Stel een vergelijking op van de raaklijn aan de grafiek van de functie `g(x) = (x^2 - 4)(x - 4)` voor `x = 3`.

Antwoord

Voor de vergelijking van de raaklijn heb je het hellingsgetal `g'(3)` nodig. Dat kun je met behulp van je grafische rekenmachine vinden. Maar het kan ook met behulp van differentiëren.

Eerst schrijf je het functievoorschrift als een som (verschil) van machtsfuncties en constante functies. Haakjes uitwerken geeft:

`g(x) = x^3 - 4x^2 - 4x^1 + 16`.

De afgeleide is daarom:

`g'(x) = 3x^2 - 4 * 2x^1 - 4 * 1x^0 + 0 = 3x^2 - 8x - 4`.

Je vindt daarmee: `g'(3) = -1`.
En de raaklijn krijgt een vergelijking van de vorm: `y = -1x + b`.
Omdat `g(3) = -5` gaat de raaklijn door `(3,-5)`.
Invullen in de vergelijking van de raaklijn geeft: `-5 = -3 + b` en dus `b = -2`.
De vergelijking van de raaklijn wordt: `y = -x - 2`.

Voorbeeld

De kosten `K` (in euro) bij de productie van `q` eenheden van een bepaald product bedragen:
`K(q) = 0,5q^3 - 4,5q^2 + 40q + 80`.
Er zijn twee waarden van `q` waarin de kosten stijgen met een snelheid van 40 euro per eenheid.
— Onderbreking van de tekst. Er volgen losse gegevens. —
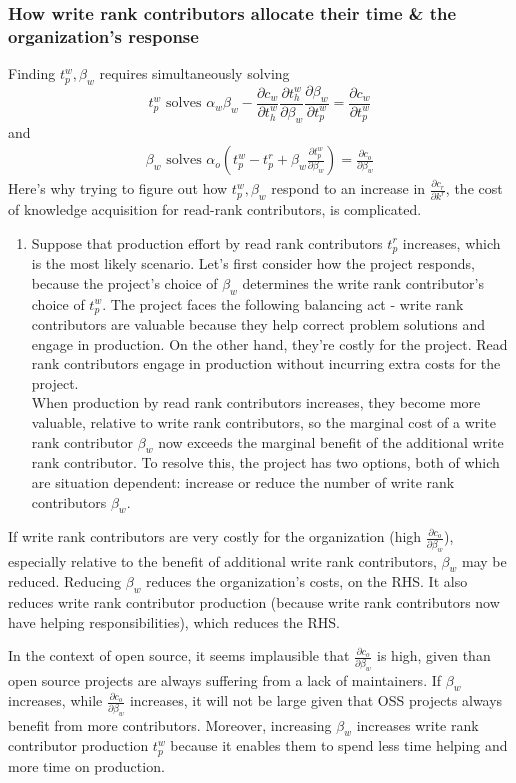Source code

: \documentclass[source/paper/main.tex]{subfiles}
\begin{document}
\subsubsection{How write rank contributors allocate their time \& the organization's response}
Finding $t_p^w, \beta_w$ requires simultaneously solving 
$$t_p^w \text{ solves } \alpha_w \beta_w - \frac{\partial c_w}{\partial t_h^w} \frac{\partial t_h^w}{\partial \beta_w}\frac{\partial \beta_w}{\partial t_p^w} = \frac{\partial c_w}{\partial t_p^w} $$
and
\begin{align}
    \beta_w \text{ solves } \alpha_o(t_p^w- t_p^r + \beta_w \frac{\partial t_p^w}{\partial \beta_w} ) = \frac{\partial c_o}{\partial \beta_w} 
\end{align}
Here's why trying to figure out how $t_p^w, \beta_w$ respond to an increase in $\frac{\partial c_r}{\partial k^r}$, the cost of knowledge acquisition for read-rank contributors, is complicated. 
\begin{enumerate}
    \item  Suppose that production effort by read rank contributors $t_p^r$ increases, which is the most likely scenario. Let's first consider how the project responds, because the project's choice of $\beta_w$ determines the write rank contributor's choice of $t_p^w$. The project faces the following balancing act - write rank contributors are valuable because they help correct problem solutions and engage in production. On the other hand, they're costly for the project. Read rank contributors engage in production without incurring extra costs for the project. \\
    When production by read rank contributors increases, they become more valuable, relative to write rank contributors, so the marginal cost of a write rank contributor $\beta_w$ now exceeds the marginal benefit of the additional write rank contributor. To resolve this, the project has two options, both of which are situation dependent: increase or reduce the number of write rank contributors $\beta_w$. 
\end{enumerate}
If write rank contributors are very costly for the organization (high $\frac{\partial c_o}{\partial \beta_w}$), especially relative to the benefit of additional write rank contributors, $\beta_w$ may be reduced. Reducing $\beta_w$ reduces the organization's costs, on the RHS. It also reduces write rank contributor production (because write rank contributors now have helping responsibilities), which reduces the RHS. 

In the context of open source, it seems implausible that $\frac{\partial c_o}{\partial \beta_w}$ is high, given than open source projects are always suffering from a lack of maintainers. If $\beta_w$ increases, while $\frac{\partial c_o}{\partial \beta_w}$ increases, it will not be large given that OSS projects always benefit from more contributors. Moreover, increasing $\beta_w$ increases write rank contributor production $t_p^w$ because it enables them to spend less time helping and more time on production. 
\end{document}
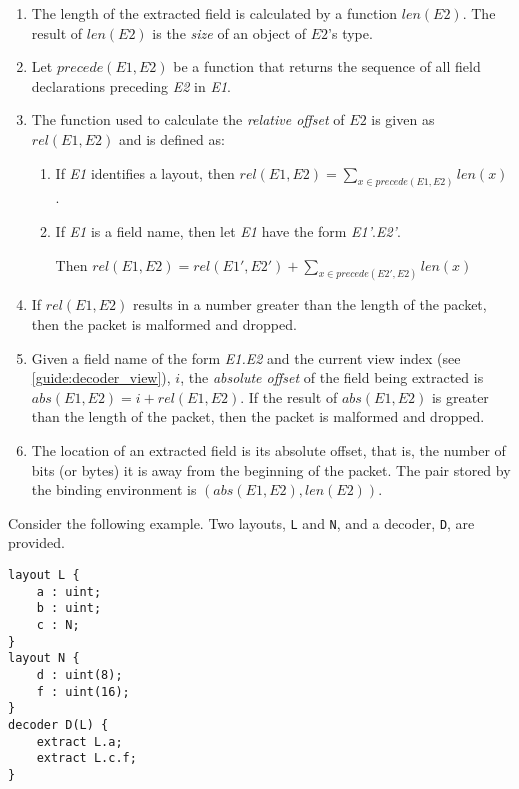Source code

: \begin{enumerate}
\item The length of the extracted field is calculated by a function $len(E2)$. The result of $len(E2)$ is the \textit{size} of an object of $E2$'s type.

\item  Let $precede(E1, E2)$ be a function that returns the sequence of all field declarations preceding \textit{E2} in \textit{E1}.

\item The function used to calculate the \textit{relative offset} of $E2$ is given as $rel(E1, E2)$ and is defined as:

\begin{enumerate}

\item If \textit{E1} identifies a layout, then $rel(E1, E2) = \sum_{x \in precede(E1,E2)}{} len(x)$.

\item If \textit{E1} is a field name, then let \textit{E1} have the form \textit{E1'}.\textit{E2'}.

Then $rel(E1, E2)=rel(E1', E2') + \sum_{x \in precede(E2',E2)}{} len(x)$

\end{enumerate}

\item If $rel(E1, E2)$ results in a number greater than the length of the packet, then the packet is malformed and dropped.

\item Given a field name of the form \textit{E1.E2} and the current view index (see \ref{guide:decoder_view}), $i$, the \textit{absolute offset} of the field being extracted is $abs(E1, E2) = i + rel(E1, E2)$.
If the result of $abs(E1, E2)$ is greater than the length of the packet, then the packet is malformed and dropped.

\item The location of an extracted field is its absolute offset, that is, the number of bits (or bytes) it is away from the beginning of the packet. The pair stored by the binding environment is $(abs(E1, E2), len(E2))$.

\end{enumerate}

Consider the following example. Two layouts, \texttt{L} and \texttt{N}, and a decoder, \texttt{D}, are provided.

\begin{lstlisting}
layout L {
	a : uint;
	b : uint;
	c : N;
}
layout N {
	d : uint(8);
	f : uint(16);
}
decoder D(L) {
	extract L.a;
	extract L.c.f;
}
\end{lstlisting}

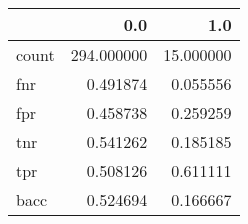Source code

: \begin{tabular}{lrr}
\toprule
{} &         0.0 &        1.0 \\
\midrule
count &  294.000000 &  15.000000 \\
fnr   &    0.491874 &   0.055556 \\
fpr   &    0.458738 &   0.259259 \\
tnr   &    0.541262 &   0.185185 \\
tpr   &    0.508126 &   0.611111 \\
bacc  &    0.524694 &   0.166667 \\
\bottomrule
\end{tabular}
Welke twee waarden van `q` zijn dat?

Antwoord

De snelheid waarmee de functiewaarden stijgen afhankelijk van `q` is `K'(q)`.
Nu is: `K'(q) = 1,5q^2 - 9q + 40`.
En dus geldt `K'(q) = 40` als:

`1,5q^2 - 9q + 40 = 40`.

De oplossingen van deze vergelijking zijn `q=0` en `q=6`.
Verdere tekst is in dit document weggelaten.